State the number of lines that hold "respectively" in the records below, with no other words.

[Input — start]

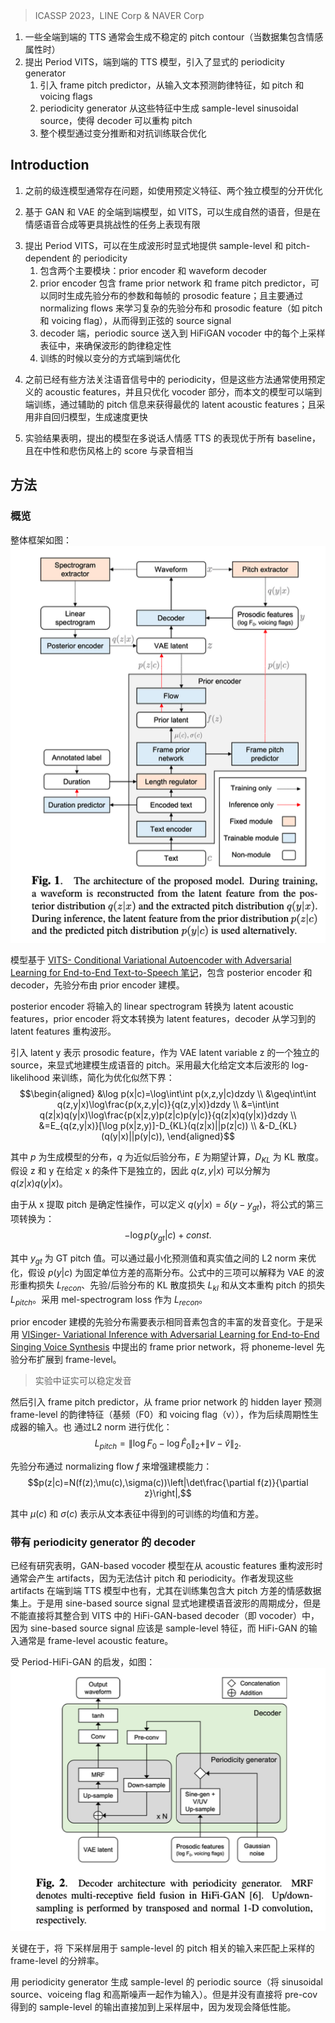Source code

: > ICASSP 2023，LINE Corp & NAVER Corp
<!-- 翻译&理解 -->
<!-- Several fully end-to-end text-to-speech (TTS) models have been proposed that have shown better performance compared to cas- cade models (i.e., training acoustic and vocoder models separately). However, they often generate unstable pitch contour with audible artifacts when the dataset contains emotional attributes, i.e., large diversity of pronunciation and prosody. To address this problem, we propose Period VITS, a novel end-to-end TTS model that incor- porates an explicit periodicity generator. In the proposed method, we introduce a frame pitch predictor that predicts prosodic features, such as pitch and voicing flags, from the input text. From these features, the proposed periodicity generator produces a sample-level sinusoidal source that enables the waveform decoder to accurately reproduce the pitch. Finally, the entire model is jointly optimized in an end-to-end manner with variational inference and adversarial objectives. As a result, the decoder becomes capable of generat- ing more stable, expressive, and natural output waveforms. The experimental results showed that the proposed model significantly outperforms baseline models in terms of naturalness, with improved pitch stability in the generated samples. -->
1. 一些全端到端的 TTS 通常会生成不稳定的 pitch contour（当数据集包含情感属性时）
2. 提出 Period VITS，端到端的 TTS 模型，引入了显式的 periodicity generator
    1. 引入 frame pitch predictor，从输入文本预测韵律特征，如 pitch 和 voicing flags
    2. periodicity generator 从这些特征中生成 sample-level sinusoidal source，使得 decoder 可以重构 pitch
    3. 整个模型通过变分推断和对抗训练联合优化

## Introduction
<!-- Text-to-speech (TTS) has recently had a significant impact due to the rapid advancement of deep neural network-based approaches [1]. In most previous studies, TTS models were built as a cascade archi- tecture of two separate models—an acoustic model that generates pre-defined acoustic features (e.g. mel-spectrogram) from text [2, 3] and a vocoder that synthesizes waveform from the acoustic fea- ture [4, 5, 6]. Although these cascade models were able to generate speech reasonably well, they typically suffered from an error deriv- ing from the use of pre-defined features and separated optimization for the two independent models. Sequential training or fine-tuning can mitigate the quality degradation [7], but the training procedure is complicated -->
1. 之前的级连模型通常存在问题，如使用预定义特征、两个独立模型的分开优化
<!-- To address this problem, several works have investigated the use of fully end-to-end architecture that jointly optimizes the acoustic and vocoding models1 [8, 9, 10, 11]. One of the most success- ful works is VITS [10], which adopts a variational autoencoder (VAE) [12] with the augmented prior distribution by normalizing flows [13]. The VAE is used to acquire the trainable latent acoustic features from waveforms, whereas the normalizing flows are used to make the hidden text representation as powerful as the latent features. -->
<!-- However, we found that although VITS generates natural- sounding speech when trained with a reading style dataset, its performance is limited when applied to more challenging tasks, such as emotional speech synthesis, where the dataset has signifi- cant diversity in terms of pronunciation and prosody. Specifically, the model generates less intelligible voices with unstable pitch con- tour. Although the intelligibility problem could be addressed by expanding the phoneme-level parameters of prior distribution to frame-level parameters [14], it is still a challenge to generate ac- curate pitch information due to the architectural limitation of the non-autoregressive vocoders [15]. -->
2. 基于 GAN 和 VAE 的全端到端模型，如 VITS，可以生成自然的语音，但是在情感语音合成等更具挑战性的任务上表现有限
<!-- To tackle this, we propose Period VITS, a novel TTS system that explicitly provides sample-level and pitch-dependent periodic- ity when generating the target waveform. In particular, the proposed model consists of two main modules termed the prior encoder and the waveform decoder (hereinafter simply called “decoder”). On the prior encoder side, we employ a frame prior network with a frame pitch predictor that can simultaneously generate the parameters of the prior distribution and prosodic features in every frame. Note that the parameters are used to learn expressive prior distribution with normalizing flows and the prosodic features such as the pitch and the voicing flags are used to produce the sample-level sinusoidal source signal. On the decoder side, this periodic source is fed to ev- ery up-sampled representation in the HiFi-GAN-based vocoder [6], to guarantee pitch stability in the target waveform. Note that the training process optimizes the entire model in the end-to-end scheme from the variational inference point of view. -->
3. 提出 Period VITS，可以在生成波形时显式地提供 sample-level 和 pitch-dependent 的 periodicity
    1. 包含两个主要模块：prior encoder 和 waveform decoder
    2. prior encoder 包含 frame prior network 和 frame pitch predictor，可以同时生成先验分布的参数和每帧的 prosodic feature；且主要通过 normalizing flows 来学习复杂的先验分布和 prosodic feature（如 pitch 和 voicing flag），从而得到正弦的 source signal
    3. decoder 端，periodic source 送入到 HiFiGAN vocoder 中的每个上采样表征中，来确保波形的韵律稳定性
    4. 训练的时候以变分的方式端到端优化
<!-- Several works have addressed similar problems by focusing on the periodicity of speech signals in the vocoder context [16, 17, 18]. The proposed model differs in that the conventional methods have used pre-defined acoustic features and only optimized the vocoder part separately. In contrast, the proposed architecture has the benefit of end-to-end training and obtains optimal latent acoustic features guided by the auxiliary pitch information. In addition, another prior work has tackled the pitch stability problem by adopting a chunked autoregressive architecture in the vocoder [15]. Unlike that method, our proposal can generate waveforms in much faster speed, thanks to the fully non-autoregressive model architecture. -->
4. 之前已经有些方法关注语音信号中的 periodicity，但是这些方法通常使用预定义的 acoustic features，并且只优化 vocoder 部分，而本文的模型可以端到端训练，通过辅助的 pitch 信息来获得最优的 latent acoustic features；且采用非自回归模型，生成速度更快
<!-- The experimental results show that the proposed model per- formed significantly better than all the baseline models includ- ing end-to-end and cascade models in terms of naturalness in the multi-speaker emotional TTS task. Moreover, the proposed model achieved comparable scores to the recordings for neutral and sad style with no statistically significant difference. -->
5. 实验结果表明，提出的模型在多说话人情感 TTS 的表现优于所有 baseline，且在中性和悲伤风格上的 score 与录音相当

## 方法

### 概览
<!-- The overall model architecture is shown in Fig. 1. Inspired by VITS [10], we adopt a VAE whose prior distribution is conditioned on text. The VAE is composed of a posterior encoder and a decoder, whereas the prior distribution is modeled by a prior encoder. -->
整体框架如图：
![](image/Pasted%20image%2020240406192937.png)

模型基于 [VITS- Conditional Variational Autoencoder with Adversarial Learning for End-to-End Text-to-Speech 笔记](../VITS-%20Conditional%20Variational%20Autoencoder%20with%20Adversarial%20Learning%20for%20End-to-End%20Text-to-Speech%20笔记.md)，包含 posterior encoder 和 decoder，先验分布由 prior encoder 建模。
<!-- Specifically, the posterior encoder converts the input linear spec- trogram to latent acoustic features, while the prior encoder trans- forms the text into the latent features. The decoder is responsible for reconstructing waveforms from the learned latent features. -->
posterior encoder 将输入的 linear spectrogram 转换为 latent acoustic features，prior encoder 将文本转换为 latent features，decoder 从学习到的 latent features 重构波形。
<!-- In addition, we introduce a latent variable y to represent the prosodic feature as a separated source from the VAE latent variable z to explicitly model the pitch information of the generated speech. The proposed model is trained to maximize the log-likelihood of waveform x given text c. However, as it is intractable, we optimize a lower bound on the marginal likelihood, as follows [12]: -->
引入 latent y 表示 prosodic feature，作为 VAE latent variable z 的一个独立的 source，来显式地建模生成语音的 pitch。采用最大化给定文本后波形的 log-likelihood 来训练，简化为优化似然下界：
$$\begin{aligned}
&\log p(x|c)=\log\int\int p(x,z,y|c)dzdy \\
&\geq\int\int q(z,y|x)\log\frac{p(x,z,y|c)}{q(z,y|x)}dzdy \\
&=\int\int q(z|x)q(y|x)\log\frac{p(x|z,y)p(z|c)p(y|c)}{q(z|x)q(y|x)}dzdy \\
&=E_{q(z,y|x)}[\log p(x|z,y)]-D_{KL}(q(z|x)||p(z|c)) \\
&-D_{KL}(q(y|x)||p(y|c)),
\end{aligned}$$
<!-- proximate posterior distribution for z and y, E denotes the expectation operator, and DKL represents the Kullback–Leibler (KL) diver- gence. In addition, we assume z and y are conditionally independent given x2. Therefore, q(z, y|x) can be factorized as q(z|x)q(y|x).
  -->
其中 $p$ 为生成模型的分布，$q$ 为近似后验分布，$E$ 为期望计算，$D_{KL}$ 为 KL 散度。假设 z 和 y 在给定 x 的条件下是独立的，因此 $q(z,y|x)$ 可以分解为 $q(z|x)q(y|x)$。
<!-- Furthermore, as pitch extraction from x is a deterministic oper- ation, we can define q(y|x) = δ(y − ygt) and transform the third term of (1) as follows:
 -->
由于从 x 提取 pitch 是确定性操作，可以定义 $q(y|x)=\delta(y-y_{gt})$，将公式的第三项转换为：
$$-\log p(y_{gt}|c)+const.$$
<!-- where ygt represents the observed ground truth pitch value. We can optimize this part by minimizing the L2 norm between predicted and ground truth by assuming a Gaussian distribution for p(y|c) with fixed unit variance. The three terms in (1) can then be inter- preted as wave reconstruction loss of VAE Lrecon, KL divergence loss between prior/posterior distributions Lkl, and pitch reconstruc- tion loss from text Lpitch, respectively. Following [10], we adopt mel-spectrogram loss for Lrecon.
 -->
其中 $y_{gt}$ 为 GT pitch 值。可以通过最小化预测值和真实值之间的 L2 norm 来优化，假设 $p(y|c)$ 为固定单位方差的高斯分布。公式中的三项可以解释为 VAE 的波形重构损失 $L_{recon}$、先验/后验分布的 KL 散度损失 $L_{kl}$ 和从文本重构 pitch 的损失 $L_{pitch}$。采用 mel-spectrogram loss 作为 $L_{recon}$。
<!-- As the proposed method not only focuses on reading-style TTS, but also TTS with an emotional dataset with significant diversity in terms of pronunciation, the prior distribution modeled by the prior encoder needs to represent the rich acoustic variation of pronunci- ation within the same phoneme. To this end, we adopt the frame prior network proposed in [14]. It expands phoneme-level prior dis- tribution to frame-level fine-grained distribution. We confirmed in preliminary experiments that this was effective to stabilize the pro- nunciation not only for singing voice synthesis but also for multi- speaker emotional TTS. In addition, we introduce a frame pitch pre- dictor from a hidden layer of the frame prior network to predict the frame-level prosodic features, i.e., fundamental frequency (F0) and voicing flag (v), which are subsequently used as inputs for the pe- riodicity generator described in Section 2.3. As discussed in Sec- tion 2.1, these features are optimized using the L2 norm, as follows3:
 -->
prior encoder 建模的先验分布需要表示相同音素包含的丰富的发音变化。于是采用 [VISinger- Variational Inference with Adversarial Learning for End-to-End Singing Voice Synthesis](../歌声合成/VISinger-%20Variational%20Inference%20with%20Adversarial%20Learning%20for%20End-to-End%20Singing%20Voice%20Synthesis.md) 中提出的 frame prior network，将 phoneme-level 先验分布扩展到 frame-level。
> 实验中证实可以稳定发音

然后引入 frame pitch predictor，从 frame prior network 的 hidden layer 预测 frame-level 的韵律特征（基频（F0）和 voicing flag（v）），作为后续周期性生成器的输入。也 通过L2 norm 进行优化：
$$L_{pitch}=\|\log F_0-\log\hat{F}_0\|_2+\|v-\hat{v}\|_2.$$
<!-- The prior distribution is augmented by normalizing flow f to en- hance the modeling capability, as in VITS: -->
先验分布通过 normalizing flow $f$ 来增强建模能力：
$$p(z|c)=N(f(z);\mu(c),\sigma(c))\left|\det\frac{\partial f(z)}{\partial z}\right|,$$
<!-- where μ(c) and σ(c) represent trainable mean and variance parame- ters calculated from text representation, respectively.
 -->
其中 $\mu(c)$ 和 $\sigma(c)$ 表示从文本表征中得到的可训练的均值和方差。

### 带有 periodicity generator 的 decoder
<!-- It has been reported that GAN-based vocoder models typically pro- duce artifacts when reconstructing waveforms from acoustic features due to their inability to estimate pitch and periodicity [15]. We found that these artifacts are also observed in end-to-end TTS mod- els, particularly when trained on a dataset with large pitch variance, such as an emotional one. To address this problem, we use a sine- based source signal to explicitly model the periodic component of speech waveforms, which has proven to be effective in some previ- ous works [16, 17, 19]. However, it is not straightforward to incorpo- rate it into the HiFi-GAN-based decoder (i.e., vocoder) architecture in VITS, as a sine-based source signal is supposed to be a sample- level feature, while the input of HiFi-GAN is typically a frame-level acoustic feature4.-->
已经有研究表明，GAN-based vocoder 模型在从 acoustic features 重构波形时通常会产生 artifacts，因为无法估计 pitch 和 periodicity。作者发现这些 artifacts 在端到端 TTS 模型中也有，尤其在训练集包含大 pitch 方差的情感数据集上。于是用 sine-based source signal 显式地建模语音波形的周期成分，但是不能直接将其整合到 VITS 中的 HiFi-GAN-based decoder（即 vocoder）中，因为 sine-based source signal 应该是 sample-level 特征，而 HiFi-GAN 的输入通常是 frame-level acoustic feature。
<!-- To overcome this mismatch, we devise a model architecture in- spired by a pitch-controllable HiFi-GAN-based vocoder [20]. Fig- ure 2 shows the decoder architecture of the proposed model. The key idea is to successively apply down-sampling layers to the sample- level pitch-related input to match the resolution of the up-sampled frame-level feature. We call the module to generate a sample-level periodic source as periodicity generator. We input the sinusoidal source together with the voicing flags and Gaussian noise, as this setting performed better in a previous work [17]. In addition, unlike the previous work in [20], we avoid directly adding the sample-level output of the pre-conv module in Fig. 2 to the up-sampled features, as we found this degrades the sample quality. -->
受 Period-HiFi-GAN 的启发，如图：
![](image/Pasted%20image%2020240406195450.png)

关键在于，将 下采样层用于 sample-level 的 pitch 相关的输入来匹配上采样的 frame-level 的分辨率。

用 periodicity generator 生成 sample-level 的 periodic source（将 sinusoidal source、voiceing flag 和高斯噪声一起作为输入）。但是并没有直接将 pre-cov 得到的 sample-level 的输出直接加到上采样层中，因为发现会降低性能。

[Input — finish]

Solved problem:
2